When I a TF* casting call on MM, or message a model I'd like to work with, I tell them right up front that they'll get about 6 images. If they want a shoot & burn session, they can go elsewhere. The only time I've ever had an issue was with a young, "my friends told me I should be a model, so..." kid of about 15 or so. Fortunately, I had the signed release/license agreement both he and his mother signed, and my butt was covered.


----------



## 12sndsgood (Nov 26, 2013)

I let them know up front they will get what I edit up. I usually talk with those I choose to work with ahead of time so they know what to expect. I don't give a number because every shoot varies. Generally I'll edit up under 20 per a 2 hour session which even I consider a lot.  But with model shoots it's practice so I usually am also practicing my processing skills as we'll.


----------



## Steve5D (Nov 27, 2013)

I've got a very simple rule which I follow, every time, without fail: 

"You don't get to see the bad ones".

Period.

When presenting photos to a client, whether that client is paying me or it's TFCD, I am the sole arbiter of what is good and what is bad. Period. That's my job. _You're_ job is to stand there and strike a pose and adopt a pensive expression for the camera.

Period.

I don't even bother renumbering them. I've been asked about photos not being sequential, and I've often explained it. When asked if I could show the ones I decided were less than presentable, I simply say no.

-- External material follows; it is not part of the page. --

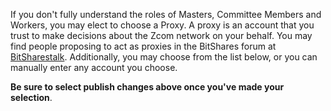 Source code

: If you don't fully understand the roles of Masters, Committee Members and Workers, you may elect to choose a Proxy. A proxy is an account that you trust to make decisions about the Zcom network on your behalf. You may find people proposing to act as proxies in the BitShares forum at [BitSharestalk](https://bitsharestalk.org/index.php/board,75.0.html). Additionally, you may choose from the list below, or you can manually enter any account you choose.

**Be sure to select publish changes above once you've made your selection**.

There is, of course, a very simple way to avoid this: Agree on the number of images you'll provide. I've done that every time I've shot TFCD, and have never had a problem; not once...


----------



## DGMPhotography (Nov 28, 2013)

Okay, I really appreciate the feedback here. So even though my model is kinda experienced it would appear that she does have some learning to do. Don't we all? I've let her know my thoughts on this and we agreed on a compromise. Thanks!


----------